Иван, коренастый, с большими покатыми плечами, широкой грудью, прочным загаром, только что встал. Он не вышел навстречу, так как знал: если люди завернули в его сторону, то по делу. Такая же коренастая и широкая, как муж, Александра молча поставила на стол тарелки с вареной олениной, вяленой рыбой, соленым хариусом.
Позавтракав, мы рассказали Ивану о своей беде. Бензин у него был, и мы заправили бак и канистры по горлышко. Сам он тоже собирался в Кару.
– А далеко до нее? – спросил Дима.
Иван почесал заросший черными прямыми волосами затылок:
– Может, километров двадцать, а то и тридцать будет…
Выяснилось также, что фарватер на подходах к Каре хитрый, можно запросто сесть на мель.

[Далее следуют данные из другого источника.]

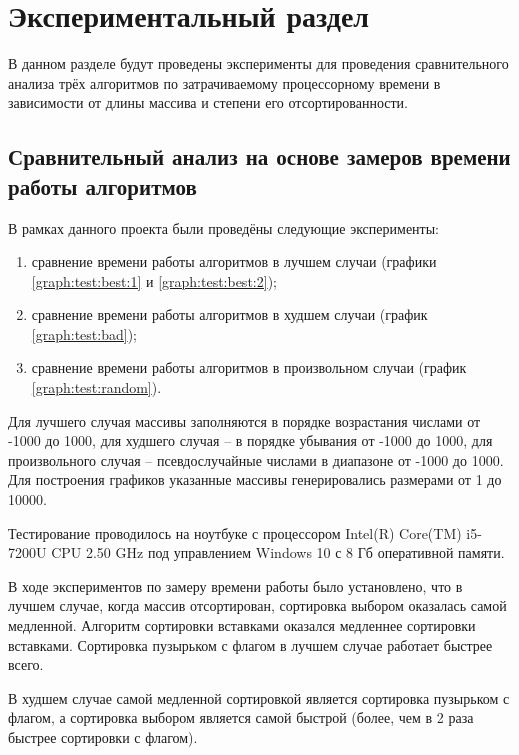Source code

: \chapter{Экспериментальный раздел}
\label{cha:research}
    В данном разделе будут проведены эксперименты для проведения 
    сравнительного анализа трёх алгоритмов по затрачиваемому процессорному 
    времени в зависимости от длины массива и степени его отсортированности.

    \section{Сравнительный анализ на основе замеров времени работы алгоритмов}
        В рамках данного проекта были проведёны следующие эксперименты:
        \begin{enumerate}
            \item сравнение времени работы алгоритмов в лучшем случаи (графики \ref{graph:test:best:1} и \ref{graph:test:best:2});
            \item сравнение времени работы алгоритмов в худшем случаи (график \ref{graph:test:bad});
            \item сравнение времени работы алгоритмов в произвольном случаи (график \ref{graph:test:random}).
        \end{enumerate}

        Для лучшего случая массивы заполняются в порядке возрастания числами от -1000 до 1000,
        для худшего случая -- в порядке убывания от -1000 до 1000, для произвольного случая --
        псевдослучайные числами в диапазоне от -1000 до 1000. Для построения графиков 
        указанные массивы генерировались размерами от 1 до 10000.

        Тестирование проводилось на ноутбуке с процессором
        Intel(R) Core(TM) i5-7200U CPU 2.50 GHz \cite{processor-i5-7200u}
        под управлением Windows 10 с 8 Гб оперативной памяти.

        В ходе экспериментов по замеру времени работы было установлено, что 
        в лучшем случае, когда массив отсортирован, сортировка выбором оказалась самой медленной.
        Алгоритм сортировки вставками оказался медленнее сортировки вставками.
        Сортировка пузырьком с флагом в лучшем случае работает быстрее всего.

        В худшем случае самой медленной сортировкой является сортировка пузырьком с флагом,
        а сортировка выбором является самой быстрой (более, чем в 2 раза быстрее сортировки с флагом).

– А зачем вам гонять свою моторку, – сказал Дима. – Садитесь с нами, обратно тоже кто-нибудь прихватит. Иван подумал и кивнул:
– И то…
Теперь с нами были надежные провожатые – Иван и его жена.
У Кары на долгом приколе
Кара, или по карте Усть-Кара, раскинулась в том месте, где большая тундровая река Кара, родившаяся в ледниках Полярного Урала, впадала в Карское море. Длинная улица поселка одним концом упиралась в постройки бывшего аэродрома, другим – в склады местного колхоза «Красный Октябрь». Вдоль прочно сбитых и сшитых домов тянулся на высоких столбах тротуар. Летом, когда оттаивал слой вечной мерзлоты, эта дощатая дорога спасала жителей от неминуемых потерь: жирная грязь стягивала с людей сапоги.
Тротуар любили собаки. Одни из них валялись, греясь на солнце, не думая уступать дорогу прохожим, другие носились по нему, сбиваясь в стаи. Летом собаки дичали. Питались тем, что выбросят люди или море. Но зимой их загоняли в упряжки, они начинали нести службу, возили нарты от капкана к капкану, что были поставлены на песцов и росомах. Лохматые, угрюмые с виду псы зимой узнавали хозяина, свято хранили верность ему. Они самоотверженно кидались на белого медведя, если полярный гость забредал в тундру. Застигнутые пургой, они ложились в снег рядом с хозяином, согревая его своим теплом. Они тянули лямки изо всех сил, даже когда неделями не видели еды.
У здешнего охотника Митрофана Хантазейского, рассказывали, была собака, которая после смерти хозяина не смогла признать другого человека. Отчаявшись ждать, она ушла в тундру. Ее встречали каждый год на тех путях, где когда-то ставил Митрофан свои капканы…
В Каре как раз и застала нас непогода, которая до этого бродила вокруг да около. С близких ледовых полей сначала наполз туман, потом пошел дождь со снегом. Выходить в море в такую погоду мы не решились.
Мы поселились в полузаброшенной гостинице аэропорта – единственном здесь двухэтажном доме. Об этой гостинице тепло вспоминали Громов и Водопьянов, Молоков и Слепнев – пионеры полярного неба. Это сейчас воздушные лайнеры проглатывают без заправки тысячи километров, но, когда авиация едва обретала крылья, Кару не могли обойти самолеты, которые направлялись на Таймыр и Чукотку, Полярный Урал и Ямал.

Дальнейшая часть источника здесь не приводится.